If I click on something else to de-highlight the
first, the second item will be highlighted".
(xorg and/or mouse driver/option/setting?)



IGNORE THIS THREAD MAYBE:
...
keyboard with ps/2 touchpad: super
new (newer) (Same) keyboard: okay except serial > ps/2 (cord adapter
same keyboard): xorg very erratic (trackman mouse today on
that part of it).  Serial xorg.conf tested a few hours, failed
so far.  No solutions in sight.  
...
Wanting the keyboard-touchpad rather than the mouse(trackman) because
stuff can be done 120 percent quicker... both suffice though.

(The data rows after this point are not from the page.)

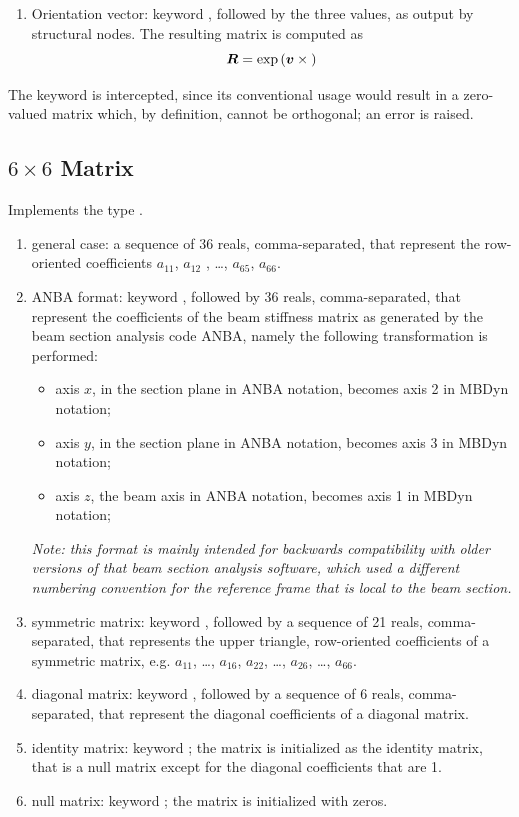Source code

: \begin{enumerate}
\item Orientation vector: keyword , followed by the three
values, as output by structural nodes.
The resulting matrix is computed as
\begin{equation}
	\boldsymbol{R} = \exp\left( \boldsymbol{v}\times{} \right)
\end{equation}
\end{enumerate}

The keyword  is intercepted, since its conventional usage
would result in a zero-valued matrix which, by definition, cannot be orthogonal;
an error is raised.

\subsection{$6 \times 6$ Matrix}
\label{sec:Mat6x6}
Implements the type .
\begin{enumerate}
    \item general case: a sequence of 36 reals, comma-separated, that
    represent the row-oriented coefficients $ a_{11} $, $ a_{12}$ ,
    \ldots, $ a_{65} $, $ a_{66} $.
    \item ANBA format: keyword , followed by 36 reals, 
    comma-separated, that represent the coefficients of the beam stiffness
    matrix as generated by the beam section analysis code ANBA,
    namely the following transformation is performed:
    \begin{itemize}
        \item axis $ x $, in the section plane in ANBA notation, 
	becomes axis 2 in MBDyn notation;    
	\item axis $ y $, in the section plane in ANBA notation, 
	becomes axis 3 in MBDyn notation;    
	\item axis $ z $, the beam axis in ANBA notation, 
	becomes axis 1 in MBDyn notation;    
    \end{itemize}
    \emph{Note: this format is mainly intended for backwards compatibility
    with older versions of that beam section analysis software,
    which used a different numbering convention for the reference frame
    that is local to the beam section.}
    \item symmetric matrix: keyword , followed by a sequence
    of 21 reals, comma-separated, that represents the upper triangle,
    row-oriented coefficients of a symmetric matrix, 
    e.g. $ a_{11} $, \ldots , $ a_{16} $, $ a_{22} $,
    \ldots , $ a_{26} $, \ldots, $ a_{66} $.
    \item diagonal matrix: keyword , followed by a sequence
    of 6 reals, comma-separated, that represent the diagonal coefficients 
    of a diagonal matrix.
    \item identity matrix: keyword ; the matrix is initialized
    as the identity matrix, that is a null matrix except for the diagonal 
    coefficients that are 1.
    \item null matrix: keyword ; the matrix is initialized 
    with zeros.
\end{enumerate}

Symptom:  After a certain amount of time, a few tabs open,
traversing the mouse pointer to a new location:
anything it passed over was "auto clicked", in the
extreme, so by the time it passed over 5 links to get to the
new tab to open, each tab had been opened (as if clicked on)
and a link on the *new* page had been clicked (as if clicked on)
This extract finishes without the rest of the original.